Task brief: Print, exactly as they appear in the listing below, the lines from the line with "value specifies the" to the line with "searches for each", with both end lines kept.

-- Opening Marker --

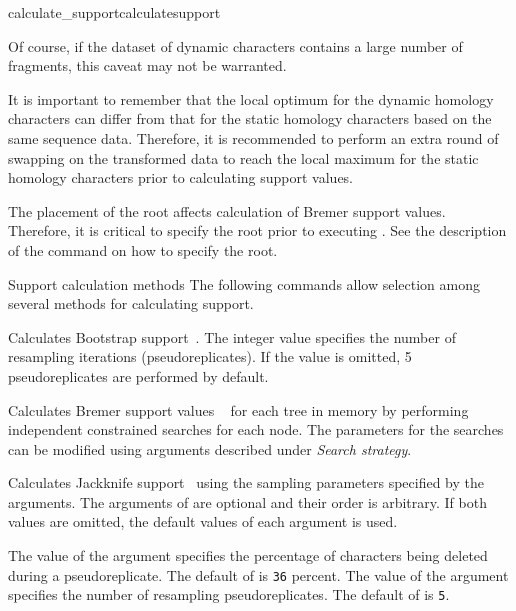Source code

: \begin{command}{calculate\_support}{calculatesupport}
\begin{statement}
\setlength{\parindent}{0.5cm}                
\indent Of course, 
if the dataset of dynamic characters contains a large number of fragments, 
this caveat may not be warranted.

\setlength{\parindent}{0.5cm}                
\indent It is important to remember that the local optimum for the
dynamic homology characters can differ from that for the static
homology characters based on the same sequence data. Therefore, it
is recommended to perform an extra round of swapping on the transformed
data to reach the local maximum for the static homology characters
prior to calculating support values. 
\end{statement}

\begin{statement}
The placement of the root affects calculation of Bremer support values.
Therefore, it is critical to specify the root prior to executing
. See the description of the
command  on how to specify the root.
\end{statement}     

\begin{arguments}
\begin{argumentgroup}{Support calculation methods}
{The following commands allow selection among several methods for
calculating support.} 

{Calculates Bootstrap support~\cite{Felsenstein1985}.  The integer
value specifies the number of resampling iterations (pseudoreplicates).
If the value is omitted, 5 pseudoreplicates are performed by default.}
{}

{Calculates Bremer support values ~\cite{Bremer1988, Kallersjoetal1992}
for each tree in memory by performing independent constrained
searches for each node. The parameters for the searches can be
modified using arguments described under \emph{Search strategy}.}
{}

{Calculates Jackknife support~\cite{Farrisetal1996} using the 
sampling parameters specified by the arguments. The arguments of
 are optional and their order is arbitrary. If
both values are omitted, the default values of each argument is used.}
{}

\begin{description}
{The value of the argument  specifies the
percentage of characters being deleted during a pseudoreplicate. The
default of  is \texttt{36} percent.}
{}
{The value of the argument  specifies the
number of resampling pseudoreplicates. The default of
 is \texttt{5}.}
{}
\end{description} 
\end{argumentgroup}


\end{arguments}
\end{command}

-- Closing Marker --
-- Opening Marker --

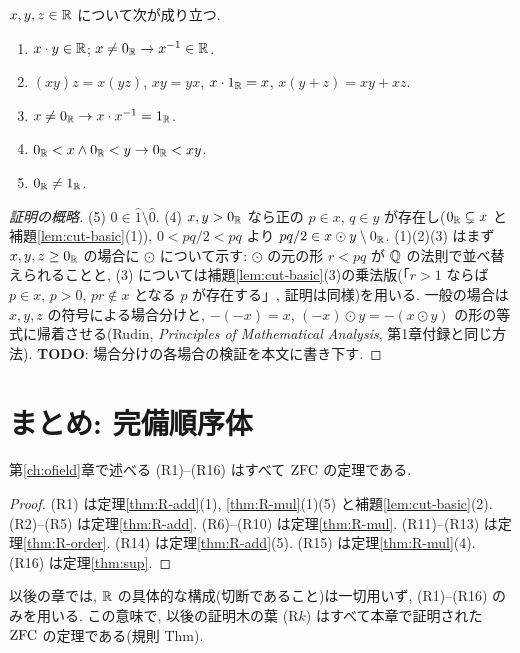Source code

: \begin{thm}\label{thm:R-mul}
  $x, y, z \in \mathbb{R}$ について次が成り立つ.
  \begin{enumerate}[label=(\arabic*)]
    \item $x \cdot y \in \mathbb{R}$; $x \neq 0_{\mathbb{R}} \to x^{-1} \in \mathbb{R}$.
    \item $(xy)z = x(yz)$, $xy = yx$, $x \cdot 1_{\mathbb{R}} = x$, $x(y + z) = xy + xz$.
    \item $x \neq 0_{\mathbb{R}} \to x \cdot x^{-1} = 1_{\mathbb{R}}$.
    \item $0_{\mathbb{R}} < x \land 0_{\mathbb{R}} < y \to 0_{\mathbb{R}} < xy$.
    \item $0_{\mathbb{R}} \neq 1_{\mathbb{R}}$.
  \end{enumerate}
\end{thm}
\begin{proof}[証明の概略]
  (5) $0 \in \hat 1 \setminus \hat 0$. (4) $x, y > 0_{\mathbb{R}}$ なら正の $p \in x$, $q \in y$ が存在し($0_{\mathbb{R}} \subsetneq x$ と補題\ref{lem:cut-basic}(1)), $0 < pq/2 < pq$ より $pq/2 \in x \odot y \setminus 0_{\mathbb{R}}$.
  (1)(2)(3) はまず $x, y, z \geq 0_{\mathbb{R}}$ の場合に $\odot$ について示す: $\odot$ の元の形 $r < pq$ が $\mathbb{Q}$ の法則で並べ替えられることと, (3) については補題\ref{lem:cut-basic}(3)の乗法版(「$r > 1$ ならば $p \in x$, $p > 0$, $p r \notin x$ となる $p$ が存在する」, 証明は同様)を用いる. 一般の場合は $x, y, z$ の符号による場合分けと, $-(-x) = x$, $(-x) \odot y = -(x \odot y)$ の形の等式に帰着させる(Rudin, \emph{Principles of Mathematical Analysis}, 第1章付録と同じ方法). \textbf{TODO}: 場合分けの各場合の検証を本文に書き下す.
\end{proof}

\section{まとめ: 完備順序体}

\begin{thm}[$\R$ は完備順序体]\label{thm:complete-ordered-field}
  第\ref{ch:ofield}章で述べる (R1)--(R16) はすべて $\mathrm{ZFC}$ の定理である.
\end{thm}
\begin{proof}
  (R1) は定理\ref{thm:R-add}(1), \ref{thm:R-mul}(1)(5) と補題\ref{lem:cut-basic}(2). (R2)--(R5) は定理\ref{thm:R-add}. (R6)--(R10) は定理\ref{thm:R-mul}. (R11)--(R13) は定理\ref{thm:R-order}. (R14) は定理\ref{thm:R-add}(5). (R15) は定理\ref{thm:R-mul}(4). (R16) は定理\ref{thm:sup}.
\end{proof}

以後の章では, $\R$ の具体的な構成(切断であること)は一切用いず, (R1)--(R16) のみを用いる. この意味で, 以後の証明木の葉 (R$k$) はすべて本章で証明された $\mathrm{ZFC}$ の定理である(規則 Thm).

-- Closing Marker --

Exercise solution:
value specifies the number of resampling iterations (pseudoreplicates).
If the value is omitted, 5 pseudoreplicates are performed by default.}
{}

{Calculates Bremer support values ~\cite{Bremer1988, Kallersjoetal1992}
for each tree in memory by performing independent constrained
searches for each node. The parameters for the searches can be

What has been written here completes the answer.